┌─ Dataset excerpts

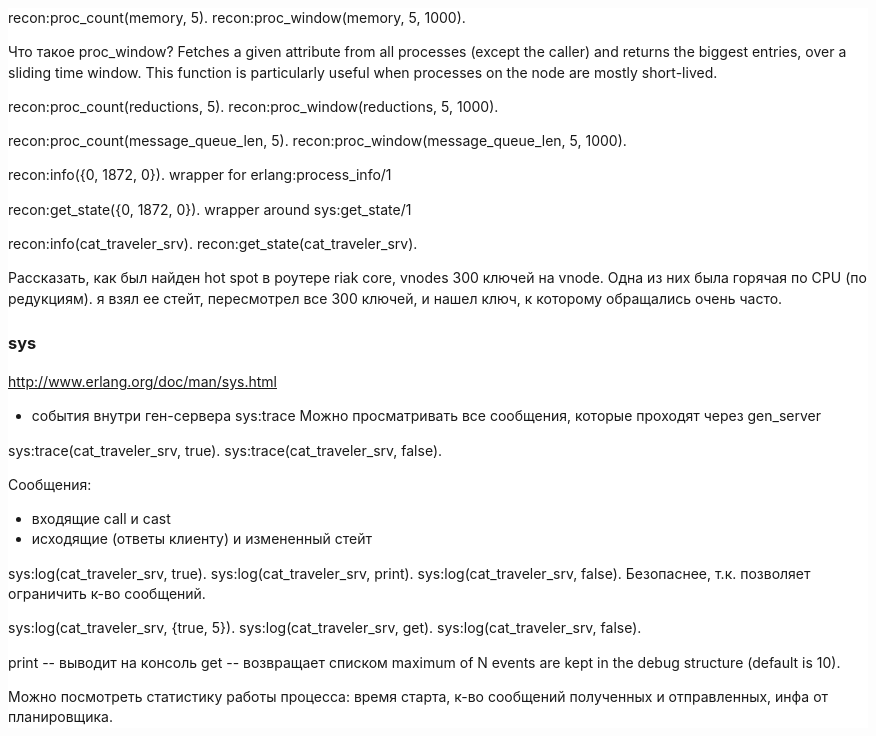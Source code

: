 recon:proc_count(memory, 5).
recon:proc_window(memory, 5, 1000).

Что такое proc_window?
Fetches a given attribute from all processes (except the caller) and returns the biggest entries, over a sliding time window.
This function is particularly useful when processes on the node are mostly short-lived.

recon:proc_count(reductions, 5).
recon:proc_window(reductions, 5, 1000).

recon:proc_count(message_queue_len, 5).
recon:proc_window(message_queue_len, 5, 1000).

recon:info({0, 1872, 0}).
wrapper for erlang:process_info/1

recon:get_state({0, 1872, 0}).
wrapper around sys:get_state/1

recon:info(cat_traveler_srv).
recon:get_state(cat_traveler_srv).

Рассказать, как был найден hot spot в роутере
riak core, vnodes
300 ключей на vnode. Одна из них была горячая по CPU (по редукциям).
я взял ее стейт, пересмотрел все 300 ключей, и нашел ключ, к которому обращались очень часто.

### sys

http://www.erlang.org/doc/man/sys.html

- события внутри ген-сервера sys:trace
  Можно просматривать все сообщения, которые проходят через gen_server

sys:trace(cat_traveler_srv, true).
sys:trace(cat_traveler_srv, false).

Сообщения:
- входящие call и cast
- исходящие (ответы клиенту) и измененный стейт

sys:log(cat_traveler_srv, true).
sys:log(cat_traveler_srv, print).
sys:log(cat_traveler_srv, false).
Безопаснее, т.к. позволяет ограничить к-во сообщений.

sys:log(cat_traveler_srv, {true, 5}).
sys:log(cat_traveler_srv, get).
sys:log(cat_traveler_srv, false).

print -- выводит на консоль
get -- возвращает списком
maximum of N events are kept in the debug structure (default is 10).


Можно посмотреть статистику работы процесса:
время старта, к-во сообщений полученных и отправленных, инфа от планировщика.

└─
┌─ Dataset excerpts

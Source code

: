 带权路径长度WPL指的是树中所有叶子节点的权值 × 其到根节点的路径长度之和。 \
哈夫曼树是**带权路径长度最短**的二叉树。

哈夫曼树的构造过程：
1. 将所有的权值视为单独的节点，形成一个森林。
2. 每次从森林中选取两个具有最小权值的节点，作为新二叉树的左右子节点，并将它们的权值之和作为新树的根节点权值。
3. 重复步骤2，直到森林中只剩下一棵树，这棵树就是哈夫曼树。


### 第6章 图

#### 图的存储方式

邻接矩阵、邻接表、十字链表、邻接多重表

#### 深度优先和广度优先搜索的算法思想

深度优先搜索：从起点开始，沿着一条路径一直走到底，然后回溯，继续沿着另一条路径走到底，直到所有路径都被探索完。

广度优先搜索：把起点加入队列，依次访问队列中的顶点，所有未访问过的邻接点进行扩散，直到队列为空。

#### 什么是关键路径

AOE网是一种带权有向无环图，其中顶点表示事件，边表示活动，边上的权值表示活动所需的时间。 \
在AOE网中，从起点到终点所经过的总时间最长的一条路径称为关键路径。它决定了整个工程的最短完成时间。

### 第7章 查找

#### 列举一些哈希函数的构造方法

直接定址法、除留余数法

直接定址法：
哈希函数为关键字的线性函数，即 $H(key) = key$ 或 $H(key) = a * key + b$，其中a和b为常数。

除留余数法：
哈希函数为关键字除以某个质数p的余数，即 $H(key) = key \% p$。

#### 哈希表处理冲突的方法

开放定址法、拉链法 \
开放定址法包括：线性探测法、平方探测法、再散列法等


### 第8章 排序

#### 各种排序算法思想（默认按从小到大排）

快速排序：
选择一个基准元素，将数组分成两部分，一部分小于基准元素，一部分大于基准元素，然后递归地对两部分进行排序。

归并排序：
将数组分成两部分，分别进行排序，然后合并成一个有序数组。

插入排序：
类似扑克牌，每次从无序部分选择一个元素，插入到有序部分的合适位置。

└─
┌─ Dataset excerpts

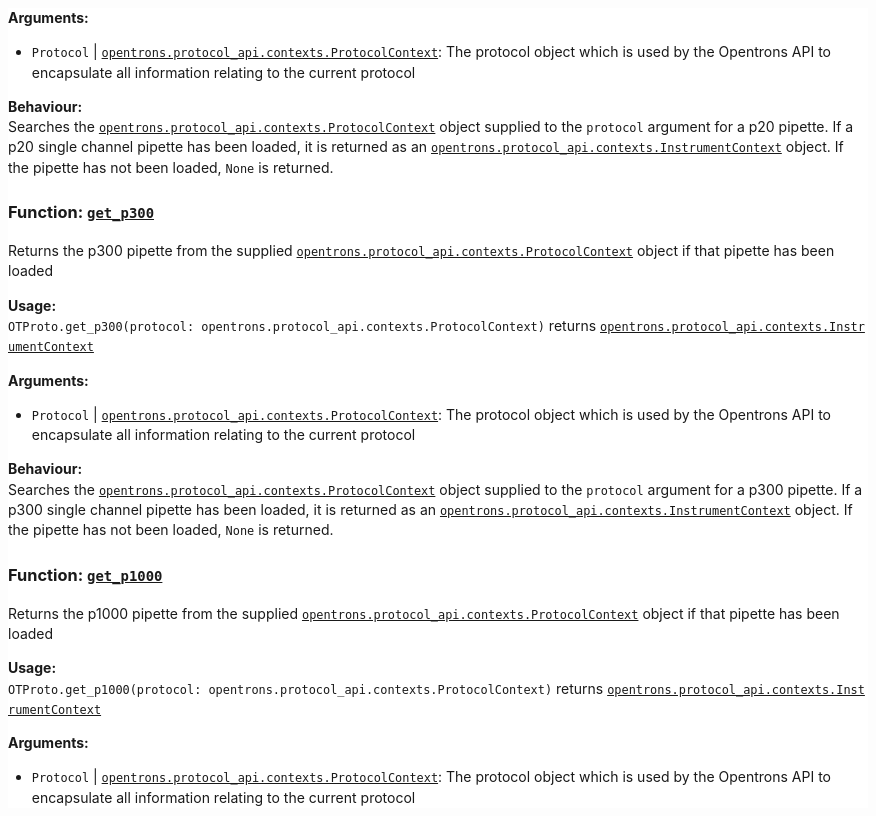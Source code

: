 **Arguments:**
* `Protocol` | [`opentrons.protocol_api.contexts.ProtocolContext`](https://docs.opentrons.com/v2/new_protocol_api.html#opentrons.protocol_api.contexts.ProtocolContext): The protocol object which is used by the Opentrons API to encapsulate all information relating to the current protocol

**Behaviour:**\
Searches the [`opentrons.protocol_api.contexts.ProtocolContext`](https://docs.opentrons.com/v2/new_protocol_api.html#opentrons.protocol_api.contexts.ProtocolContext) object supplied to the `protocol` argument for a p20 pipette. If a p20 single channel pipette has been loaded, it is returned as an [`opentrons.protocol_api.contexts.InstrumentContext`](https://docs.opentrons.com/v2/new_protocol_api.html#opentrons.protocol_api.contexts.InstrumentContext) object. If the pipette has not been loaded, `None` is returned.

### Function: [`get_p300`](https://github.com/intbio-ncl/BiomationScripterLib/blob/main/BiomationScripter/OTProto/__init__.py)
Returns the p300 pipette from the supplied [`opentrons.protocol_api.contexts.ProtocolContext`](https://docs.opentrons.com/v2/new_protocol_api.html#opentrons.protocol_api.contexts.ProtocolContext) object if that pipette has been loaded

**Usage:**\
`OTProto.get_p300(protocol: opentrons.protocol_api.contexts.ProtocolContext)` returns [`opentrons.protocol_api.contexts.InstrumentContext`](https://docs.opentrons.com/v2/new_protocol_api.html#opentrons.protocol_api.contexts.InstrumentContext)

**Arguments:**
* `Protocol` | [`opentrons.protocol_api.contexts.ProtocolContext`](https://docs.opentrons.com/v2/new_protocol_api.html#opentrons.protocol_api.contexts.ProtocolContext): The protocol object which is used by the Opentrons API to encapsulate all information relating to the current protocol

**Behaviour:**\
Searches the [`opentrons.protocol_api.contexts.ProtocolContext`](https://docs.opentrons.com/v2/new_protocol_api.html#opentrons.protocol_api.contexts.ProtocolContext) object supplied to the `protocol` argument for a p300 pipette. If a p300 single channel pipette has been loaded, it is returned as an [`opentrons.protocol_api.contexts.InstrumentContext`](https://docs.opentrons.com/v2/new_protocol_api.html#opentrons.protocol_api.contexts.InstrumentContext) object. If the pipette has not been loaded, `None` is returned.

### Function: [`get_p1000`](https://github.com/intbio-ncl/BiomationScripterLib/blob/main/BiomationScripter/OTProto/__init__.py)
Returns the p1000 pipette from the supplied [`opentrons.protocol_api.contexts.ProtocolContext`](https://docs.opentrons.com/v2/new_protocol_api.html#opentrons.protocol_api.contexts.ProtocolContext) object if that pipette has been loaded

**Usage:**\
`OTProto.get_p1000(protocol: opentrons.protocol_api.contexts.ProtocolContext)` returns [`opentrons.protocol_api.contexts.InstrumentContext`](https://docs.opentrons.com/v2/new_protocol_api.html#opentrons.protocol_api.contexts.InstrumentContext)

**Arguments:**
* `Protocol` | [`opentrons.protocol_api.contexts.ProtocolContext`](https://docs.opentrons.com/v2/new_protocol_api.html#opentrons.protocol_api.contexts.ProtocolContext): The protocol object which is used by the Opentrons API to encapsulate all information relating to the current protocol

└─

■ Exercise ■
Please copy the lines in the records above between the one holding "get -- возвращает списком" and the one holding "время старта, к-во", inclusive, exactly and with no other line.

■ Task result ■
get -- возвращает списком
maximum of N events are kept in the debug structure (default is 10).


Можно посмотреть статистику работы процесса:
время старта, к-во сообщений полученных и отправленных, инфа от планировщика.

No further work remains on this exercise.